On Saturday, December 12th, 2009 a collective of young black women from across the city will come together to reclaim their voices by sharing their stories throughfilm, photography, poetry, podcasts and art. This is a night celebrating theherstories of black female youth in our communities, followed by the Love Womb healing jam presented by Phoenix: a community of black women coming together to address and eradicate gender violence. 

Come out and enjoy womb-friendly tunes spun by Dee Jay L’Oqenz, affordable and delicious corn soup by Sister Asabi, and a look into the gaze of young black females in the city. 

Saturday, December 12th, 2009
Storytelling: 7pm
Jam: 10pm – 1am

anitAFRIKA! dub theatre
62 Fraser Avenue
(South/ East of Dufferin and King
in Liberty Village)

(donations for anitAFRIKA! dub theatre suggested)

Featured Films: 

“Eboni Girl” Produced By Eboni Morgan
Eboni Girl explores being a young black women in one of Toronto’s suburbs. 

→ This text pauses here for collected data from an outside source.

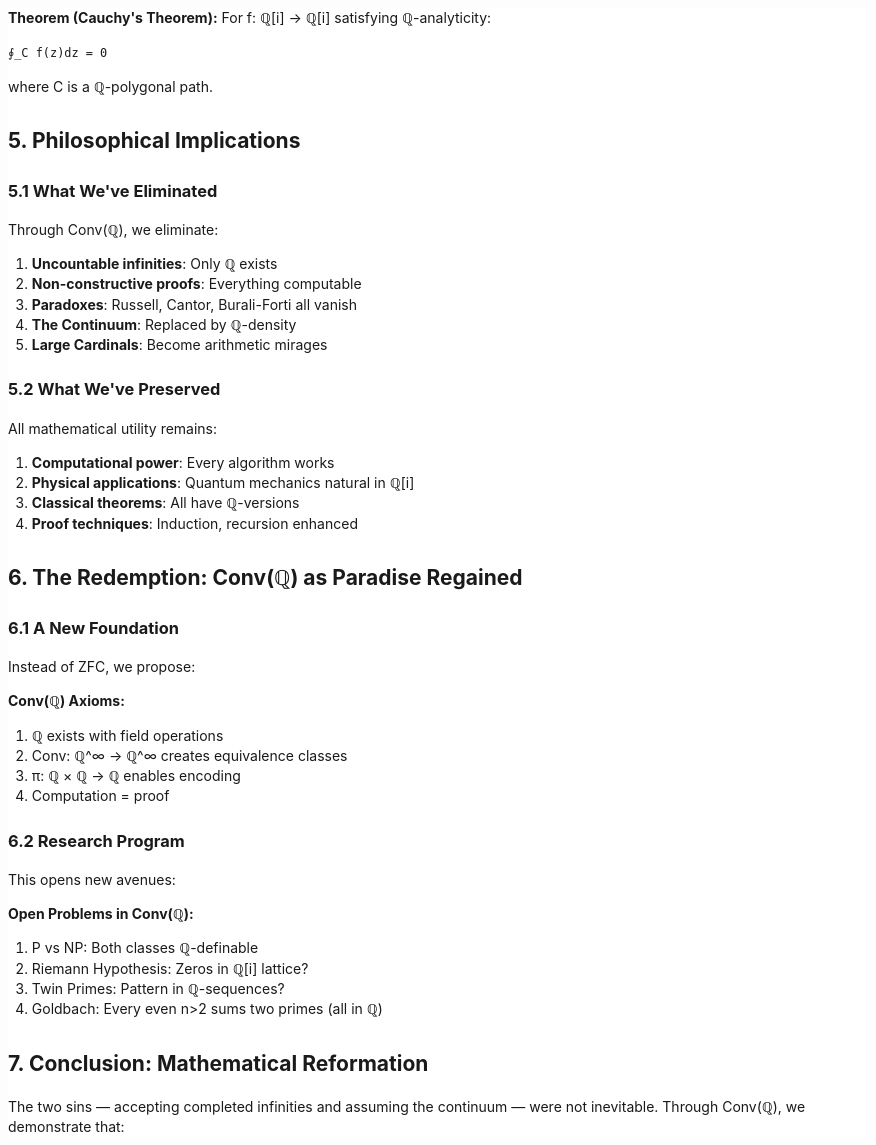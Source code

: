 **Theorem (Cauchy's Theorem):**
For f: ℚ[i] → ℚ[i] satisfying ℚ-analyticity:
```
∮_C f(z)dz = 0
```
where C is a ℚ-polygonal path.

## 5. Philosophical Implications

### 5.1 What We've Eliminated

Through Conv(ℚ), we eliminate:

1. **Uncountable infinities**: Only ℚ exists
2. **Non-constructive proofs**: Everything computable
3. **Paradoxes**: Russell, Cantor, Burali-Forti all vanish
4. **The Continuum**: Replaced by ℚ-density
5. **Large Cardinals**: Become arithmetic mirages

### 5.2 What We've Preserved

All mathematical utility remains:

1. **Computational power**: Every algorithm works
2. **Physical applications**: Quantum mechanics natural in ℚ[i]
3. **Classical theorems**: All have ℚ-versions
4. **Proof techniques**: Induction, recursion enhanced

## 6. The Redemption: Conv(ℚ) as Paradise Regained

### 6.1 A New Foundation

Instead of ZFC, we propose:

**Conv(ℚ) Axioms:**
1. ℚ exists with field operations
2. Conv: ℚ^∞ → ℚ^∞ creates equivalence classes
3. π: ℚ × ℚ → ℚ enables encoding
4. Computation = proof

### 6.2 Research Program

This opens new avenues:

**Open Problems in Conv(ℚ):**
1. P vs NP: Both classes ℚ-definable
2. Riemann Hypothesis: Zeros in ℚ[i] lattice?
3. Twin Primes: Pattern in ℚ-sequences?
4. Goldbach: Every even n>2 sums two primes (all in ℚ)

## 7. Conclusion: Mathematical Reformation

The two sins — accepting completed infinities and assuming the continuum — were not inevitable. Through Conv(ℚ), we demonstrate that:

“DE-SIRE” Produced by Kemba Byam, Rita Nketia, and Keisha Monique Simpson 
A film challenging the taboo of talking about black female sexuality, by talking about black female sexuality.

“Untitled” Produced by Felicia Mings
An experimental film exploring the aesthetics of race and the black female body.

“BWAMH! Black Women Against Male Harassment” Produced by Sedina Fiati
A series of spoof public service announcements that highlight the issue of street harassment by replacing the expected female victim with males. 

Bonus Videos:

“Mix-up and a Sister’s Pledge” Produced by Set It Off Ladies: Westview
The Set It Off ladies group from Westview Collegiate explore the issue of ‘mix-up’ in schools, and how we should treat each other as young women and sisters. 

Photo Exhibit Opening Night:

PICTURE DIS: A Look Through the Eyes of the Young Women of Lawrence Heights

Photographers: Alicia Alexander, Farhia Hirad, and Ladan Omar, Hanan Osman

Picture Dis is a collection of photographs that present a visual glimpse into the lives of a group of young women who live in Lawrence Heights. Led by photographer Debra Friedman and facilitated by Ashley McFarlane, the work reflects the photographic skills the group learned over several months of studying lighting, framing and composition, portraiture and documentary photography. These elements where used to merge the artistic with the expression of the photographers lives, families, friends, community, social realities, and stories. 

For more info:
call: 416-875-7179
or email: tygris (AT)  

Visit the site: to watch videos after the screening, check out what else we've been up to, and find out more about the project!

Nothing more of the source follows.